Hacker News new | past | comments | ask | show | jobs | submit login
DuckDB 1.0.0 (duckdb.org)
187 points by nnx 9 months ago | hide | past | favorite | 31 comments



> DuckDB Labs, the company that employs DuckDB’s core contributors, has not had any outside investments, and as a result, the company is fully owned by the team. Labs’ business model is to provide consulting and support services for DuckDB, and we’re happy to report that this is going well. With the revenue from contracts, we fund long-term and strategic DuckDB development with a team of almost 20 people. At the same time, the intellectual property in the project is guarded by the independent DuckDB Foundation. This non-profit foundation ensures that DuckDB will be around long-term under the MIT license.

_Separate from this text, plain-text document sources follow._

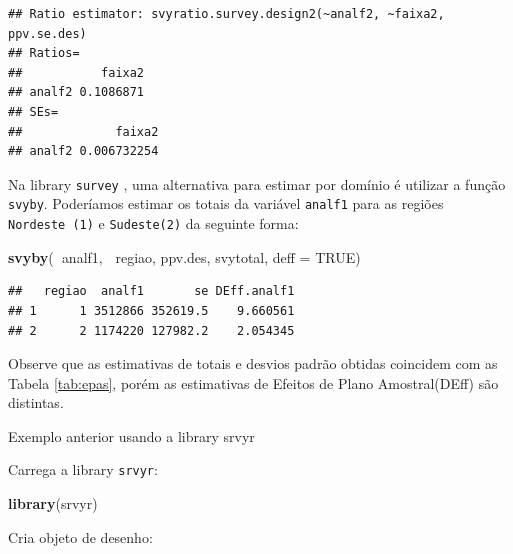 \documentclass[]{book}
\newenvironment{Shaded}{\begin{snugshade}}{\end{snugshade}}
\newcommand{\KeywordTok}[1]{\textcolor[rgb]{0.13,0.29,0.53}{\textbf{#1}}}
\newcommand{\DataTypeTok}[1]{\textcolor[rgb]{0.13,0.29,0.53}{#1}}
\newcommand{\StringTok}[1]{\textcolor[rgb]{0.31,0.60,0.02}{#1}}
\newcommand{\OtherTok}[1]{\textcolor[rgb]{0.56,0.35,0.01}{#1}}
\newcommand{\OperatorTok}[1]{\textcolor[rgb]{0.81,0.36,0.00}{\textbf{#1}}}
\newcommand{\NormalTok}[1]{#1}
\theoremstyle{definition}
\theoremstyle{definition}
\theoremstyle{definition}
\theoremstyle{remark}
\let\BeginKnitrBlock\begin \let\EndKnitrBlock\end
\begin{document}
\begin{verbatim}
## Ratio estimator: svyratio.survey.design2(~analf2, ~faixa2, ppv.se.des)
## Ratios=
##           faixa2
## analf2 0.1086871
## SEs=
##             faixa2
## analf2 0.006732254
\end{verbatim}

Na library \texttt{survey} \citep{R-survey}, uma alternativa para
estimar por domínio é utilizar a função \texttt{svyby}. Poderíamos
estimar os totais da variável \texttt{analf1} para as regiões
\texttt{Nordeste\ (1)} e \texttt{Sudeste(2)} da seguinte forma:

\begin{Shaded}
\begin{Highlighting}[]
\KeywordTok{svyby}\NormalTok{(}\OperatorTok{~}\NormalTok{analf1, }\OperatorTok{~}\NormalTok{regiao, ppv.des, svytotal, }\DataTypeTok{deff =} \OtherTok{TRUE}\NormalTok{)}
\end{Highlighting}
\end{Shaded}

\begin{verbatim}
##   regiao  analf1       se DEff.analf1
## 1      1 3512866 352619.5    9.660561
## 2      2 1174220 127982.2    2.054345
\end{verbatim}

Observe que as estimativas de totais e desvios padrão obtidas coincidem
com as Tabela \ref{tab:epas}, porém as estimativas de Efeitos de Plano
Amostral(DEff) são distintas.

\BeginKnitrBlock{example}
\protect\hypertarget{exm:exe13}{}{\label{exm:exe13} }Exemplo anterior usando
a library srvyr
\EndKnitrBlock{example}

Carrega a library \texttt{srvyr}:

\begin{Shaded}
\begin{Highlighting}[]
\KeywordTok{library}\NormalTok{(srvyr)}
\end{Highlighting}
\end{Shaded}

Cria objeto de desenho:

\begin{Shaded}
\end{Shaded}
\end{document}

This seems like an excellent structure for long-term protection of the open source project. What other projects have taken this approach?


I thought this exact thing after reading the post. I can't imagine a better, practical structure:

DuckDB Labs: The core contributors. Instead of developing features that will be behind a paywall, they provide support and consulting. Awesome.

DuckDB Foundation: A non-profit that ensures DuckDB remains MIT licensed. Perfect.

We actually just published a post on how to replace your warehouse with DuckDB. It's certainly not a good move for every company using something like Snowflake, but it was the right move for us.

https://www.definite.app/blog/duckdb-datawarehouse


How do you ensure shares don't get diluted as people leave and new ones get hired?

I remember this was an issue at an ESOP I worked for. They had to pressure former employees and buy back shares from them. If you have too many shareholders in the US then your corporate status changes

Granted this is a nonprofit so maybe the rules are different, but the fundamental problem remains


A 10% option pool, set aside at the beginning, should help resolve this, but employees also need to be educated that dilution is just part of life in a startup.


Do any data scientists here use duckdb daily? Keen to hear your experiences and comparisons to other tools you used before it.

I love tools that make life simpler. I've been toying with the idea of storing 1TB of data in S3 and querying it using duckdb on an EC2. That's really old/boring infrastructure, but is hugely appealing to me, since it's so much simpler than than what I currently use.

Would love to hear of others' experiences with duckdb.


We just wrote a post[0] very similar to what you're thinking. Let me know if you have any questions.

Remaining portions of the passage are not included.